Collected data
↓

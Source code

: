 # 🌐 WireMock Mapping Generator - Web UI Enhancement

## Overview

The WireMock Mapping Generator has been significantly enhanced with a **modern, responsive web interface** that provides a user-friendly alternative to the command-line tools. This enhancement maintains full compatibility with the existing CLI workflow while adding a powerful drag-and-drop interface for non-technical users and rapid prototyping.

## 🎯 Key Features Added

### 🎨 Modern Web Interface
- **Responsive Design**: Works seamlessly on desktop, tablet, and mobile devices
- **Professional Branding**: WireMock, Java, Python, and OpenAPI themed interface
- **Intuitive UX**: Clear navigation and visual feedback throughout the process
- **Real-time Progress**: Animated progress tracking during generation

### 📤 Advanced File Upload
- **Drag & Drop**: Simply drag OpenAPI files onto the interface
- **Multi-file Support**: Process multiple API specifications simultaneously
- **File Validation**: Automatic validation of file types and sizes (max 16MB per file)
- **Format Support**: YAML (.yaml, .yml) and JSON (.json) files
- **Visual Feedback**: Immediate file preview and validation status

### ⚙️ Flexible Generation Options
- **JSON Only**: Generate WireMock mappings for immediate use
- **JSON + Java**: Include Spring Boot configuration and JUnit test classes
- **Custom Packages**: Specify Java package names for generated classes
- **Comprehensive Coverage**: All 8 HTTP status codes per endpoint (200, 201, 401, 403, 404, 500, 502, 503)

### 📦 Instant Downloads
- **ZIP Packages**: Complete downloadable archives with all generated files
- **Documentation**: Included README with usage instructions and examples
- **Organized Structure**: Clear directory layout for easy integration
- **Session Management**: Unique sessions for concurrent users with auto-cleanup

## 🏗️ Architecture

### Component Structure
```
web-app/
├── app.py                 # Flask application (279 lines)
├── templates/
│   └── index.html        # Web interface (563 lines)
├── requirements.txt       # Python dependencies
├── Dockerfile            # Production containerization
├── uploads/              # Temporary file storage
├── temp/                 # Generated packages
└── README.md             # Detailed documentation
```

↑

What the task requires
Please transcribe all of the records, keeping every line exactly as it is.

Answer
Source code

: # 🌐 WireMock Mapping Generator - Web UI Enhancement

## Overview

The WireMock Mapping Generator has been significantly enhanced with a **modern, responsive web interface** that provides a user-friendly alternative to the command-line tools. This enhancement maintains full compatibility with the existing CLI workflow while adding a powerful drag-and-drop interface for non-technical users and rapid prototyping.

## 🎯 Key Features Added

### 🎨 Modern Web Interface
- **Responsive Design**: Works seamlessly on desktop, tablet, and mobile devices
- **Professional Branding**: WireMock, Java, Python, and OpenAPI themed interface
- **Intuitive UX**: Clear navigation and visual feedback throughout the process
- **Real-time Progress**: Animated progress tracking during generation

### 📤 Advanced File Upload
- **Drag & Drop**: Simply drag OpenAPI files onto the interface
- **Multi-file Support**: Process multiple API specifications simultaneously
- **File Validation**: Automatic validation of file types and sizes (max 16MB per file)
- **Format Support**: YAML (.yaml, .yml) and JSON (.json) files
- **Visual Feedback**: Immediate file preview and validation status

### ⚙️ Flexible Generation Options
- **JSON Only**: Generate WireMock mappings for immediate use
- **JSON + Java**: Include Spring Boot configuration and JUnit test classes
- **Custom Packages**: Specify Java package names for generated classes
- **Comprehensive Coverage**: All 8 HTTP status codes per endpoint (200, 201, 401, 403, 404, 500, 502, 503)

### 📦 Instant Downloads
- **ZIP Packages**: Complete downloadable archives with all generated files
- **Documentation**: Included README with usage instructions and examples
- **Organized Structure**: Clear directory layout for easy integration
- **Session Management**: Unique sessions for concurrent users with auto-cleanup

## 🏗️ Architecture

### Component Structure
```
web-app/
├── app.py                 # Flask application (279 lines)
├── templates/
│   └── index.html        # Web interface (563 lines)
├── requirements.txt       # Python dependencies
├── Dockerfile            # Production containerization
├── uploads/              # Temporary file storage
├── temp/                 # Generated packages
└── README.md             # Detailed documentation
```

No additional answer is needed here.